At times, your board likely will meet “behind closed doors” to discuss particularly sensitive or confidential issues, such as a staff dismissal or key person salaries. Details of these sessions shouldn’t be included in the board meeting minutes, although a notation should be made that the board moved to an executive session; the notation should provide the general topic of the conversation. Also be aware of your state’s Sunshine Laws that may require open meetings and outline exactly what must be documented. 

Details of an executive session can be communicated confidentially in some other form. Nonprofit attorneys sometimes advise their clients not to label this communication as “minutes.”  

Generally, your minutes should be ready for inspection by the next board meeting or within 60 days of the date of the original meeting, whichever comes first. IRS Form 990 asks whether there is “contemporaneous,” or timely, documentation of the board and board committee meetings in minutes or written actions. 

Understanding multiple uses 

If your organization is ever audited by the IRS, your meeting minutes likely are among the first documents the agency will request to see. Keep in mind that any attachments, exhibits and reports can be considered part of the minutes.

Meeting minutes also can serve as evidence in court. For example, if someone alleges that the board made a hasty decision in cutting a program, board meeting minutes can be used to present the data that was considered when making that decision.

Considering readability

Many not-for-profits today strive for transparency. But your board isn’t being open about its transactions if its meeting minutes are so abbreviated that only the keenest insider can understand the full meaning. 
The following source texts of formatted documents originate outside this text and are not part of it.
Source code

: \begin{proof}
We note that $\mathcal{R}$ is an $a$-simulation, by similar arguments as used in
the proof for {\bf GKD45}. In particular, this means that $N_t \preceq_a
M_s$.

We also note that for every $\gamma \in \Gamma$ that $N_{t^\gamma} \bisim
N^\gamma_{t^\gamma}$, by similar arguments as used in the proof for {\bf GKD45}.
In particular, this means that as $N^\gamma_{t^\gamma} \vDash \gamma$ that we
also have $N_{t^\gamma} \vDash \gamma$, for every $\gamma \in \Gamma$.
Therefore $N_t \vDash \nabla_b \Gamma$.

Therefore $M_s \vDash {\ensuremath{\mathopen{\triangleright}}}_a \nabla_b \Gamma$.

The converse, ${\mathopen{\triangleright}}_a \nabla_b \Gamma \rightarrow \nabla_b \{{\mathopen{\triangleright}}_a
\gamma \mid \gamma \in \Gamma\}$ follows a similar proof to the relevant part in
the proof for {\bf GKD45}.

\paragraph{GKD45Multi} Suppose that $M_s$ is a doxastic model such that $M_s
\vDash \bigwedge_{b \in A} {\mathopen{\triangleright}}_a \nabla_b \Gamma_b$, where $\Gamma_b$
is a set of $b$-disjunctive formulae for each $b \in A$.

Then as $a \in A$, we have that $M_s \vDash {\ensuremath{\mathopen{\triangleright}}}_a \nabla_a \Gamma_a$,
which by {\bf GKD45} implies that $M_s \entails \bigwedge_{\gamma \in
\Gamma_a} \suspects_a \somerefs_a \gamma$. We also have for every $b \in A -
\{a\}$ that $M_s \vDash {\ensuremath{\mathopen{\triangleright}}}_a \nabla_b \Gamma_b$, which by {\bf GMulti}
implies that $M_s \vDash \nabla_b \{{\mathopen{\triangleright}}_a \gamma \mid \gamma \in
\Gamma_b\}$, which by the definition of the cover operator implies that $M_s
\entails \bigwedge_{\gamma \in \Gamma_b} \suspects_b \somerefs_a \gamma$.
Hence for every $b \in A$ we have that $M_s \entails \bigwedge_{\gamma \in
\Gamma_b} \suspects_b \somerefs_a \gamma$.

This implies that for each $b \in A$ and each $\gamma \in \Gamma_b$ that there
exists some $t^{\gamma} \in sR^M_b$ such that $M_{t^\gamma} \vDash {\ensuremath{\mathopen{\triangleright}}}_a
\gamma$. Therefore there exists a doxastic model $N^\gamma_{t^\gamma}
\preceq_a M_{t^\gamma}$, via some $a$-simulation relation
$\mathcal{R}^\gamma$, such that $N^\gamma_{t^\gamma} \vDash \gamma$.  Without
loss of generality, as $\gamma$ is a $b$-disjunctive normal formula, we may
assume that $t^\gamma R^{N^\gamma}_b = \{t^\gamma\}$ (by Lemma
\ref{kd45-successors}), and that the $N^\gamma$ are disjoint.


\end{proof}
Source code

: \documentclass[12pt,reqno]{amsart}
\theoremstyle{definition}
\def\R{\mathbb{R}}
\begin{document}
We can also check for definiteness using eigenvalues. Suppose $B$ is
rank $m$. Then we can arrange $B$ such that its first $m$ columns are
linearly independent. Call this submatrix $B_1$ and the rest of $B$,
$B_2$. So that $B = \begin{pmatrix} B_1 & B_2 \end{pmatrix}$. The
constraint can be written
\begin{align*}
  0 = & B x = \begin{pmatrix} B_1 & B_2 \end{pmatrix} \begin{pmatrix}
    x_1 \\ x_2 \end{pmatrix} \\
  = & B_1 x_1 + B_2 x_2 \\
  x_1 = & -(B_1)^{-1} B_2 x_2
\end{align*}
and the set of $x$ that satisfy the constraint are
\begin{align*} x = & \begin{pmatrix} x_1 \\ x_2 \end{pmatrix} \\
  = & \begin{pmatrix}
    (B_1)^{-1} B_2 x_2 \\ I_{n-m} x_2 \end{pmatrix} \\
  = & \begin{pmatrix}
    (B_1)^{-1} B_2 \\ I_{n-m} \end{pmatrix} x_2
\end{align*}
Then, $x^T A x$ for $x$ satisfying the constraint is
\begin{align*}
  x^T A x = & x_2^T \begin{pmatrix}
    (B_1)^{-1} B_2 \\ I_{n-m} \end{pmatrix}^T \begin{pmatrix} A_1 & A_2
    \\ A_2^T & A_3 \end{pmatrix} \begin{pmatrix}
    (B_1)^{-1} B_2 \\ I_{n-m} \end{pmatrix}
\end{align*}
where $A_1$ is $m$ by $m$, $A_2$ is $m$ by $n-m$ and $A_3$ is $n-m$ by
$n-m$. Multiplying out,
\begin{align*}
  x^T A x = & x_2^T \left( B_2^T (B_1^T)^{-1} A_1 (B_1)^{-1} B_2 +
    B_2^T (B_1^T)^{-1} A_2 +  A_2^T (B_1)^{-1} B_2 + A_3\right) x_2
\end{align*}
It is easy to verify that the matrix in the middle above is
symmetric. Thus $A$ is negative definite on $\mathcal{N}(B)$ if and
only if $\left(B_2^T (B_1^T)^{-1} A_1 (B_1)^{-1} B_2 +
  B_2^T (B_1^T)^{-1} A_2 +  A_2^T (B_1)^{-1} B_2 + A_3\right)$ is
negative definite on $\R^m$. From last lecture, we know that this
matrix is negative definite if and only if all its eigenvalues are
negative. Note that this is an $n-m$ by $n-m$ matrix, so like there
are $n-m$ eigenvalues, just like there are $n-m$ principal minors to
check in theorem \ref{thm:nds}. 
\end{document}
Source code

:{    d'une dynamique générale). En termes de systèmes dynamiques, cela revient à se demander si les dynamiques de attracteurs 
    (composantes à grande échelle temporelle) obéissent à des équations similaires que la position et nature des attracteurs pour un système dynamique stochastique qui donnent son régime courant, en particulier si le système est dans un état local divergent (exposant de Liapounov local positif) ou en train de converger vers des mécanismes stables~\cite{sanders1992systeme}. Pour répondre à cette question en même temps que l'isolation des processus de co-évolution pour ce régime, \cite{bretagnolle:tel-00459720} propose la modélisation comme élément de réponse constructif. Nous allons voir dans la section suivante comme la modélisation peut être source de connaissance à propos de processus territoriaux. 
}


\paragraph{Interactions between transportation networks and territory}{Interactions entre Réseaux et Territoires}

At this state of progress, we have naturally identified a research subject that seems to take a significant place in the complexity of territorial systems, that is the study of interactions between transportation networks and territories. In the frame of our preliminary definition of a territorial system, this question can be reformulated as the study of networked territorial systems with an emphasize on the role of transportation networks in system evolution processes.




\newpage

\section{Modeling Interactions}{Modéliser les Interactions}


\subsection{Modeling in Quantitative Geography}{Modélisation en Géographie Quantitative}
The person assigned to take minutes at your organization’s board meetings should produce minutes that are a straightforward and complete report of all actions taken and the basis for any decisions. Simple and unambiguous wording works best.

With that goal in mind, it’s a good idea to have a second person review the meeting minutes. That person (as well as the original writer) should ask, “Would this report make sense if I hadn’t been at the meeting, and had been unfamiliar with the issues addressed? Would I be able to see at a glance the information provided and decisions made?” 

Holding up under inspection

Always keep in mind that the minutes of your board’s meetings can be viewed by many sets of eyes. Make sure that they show the real score.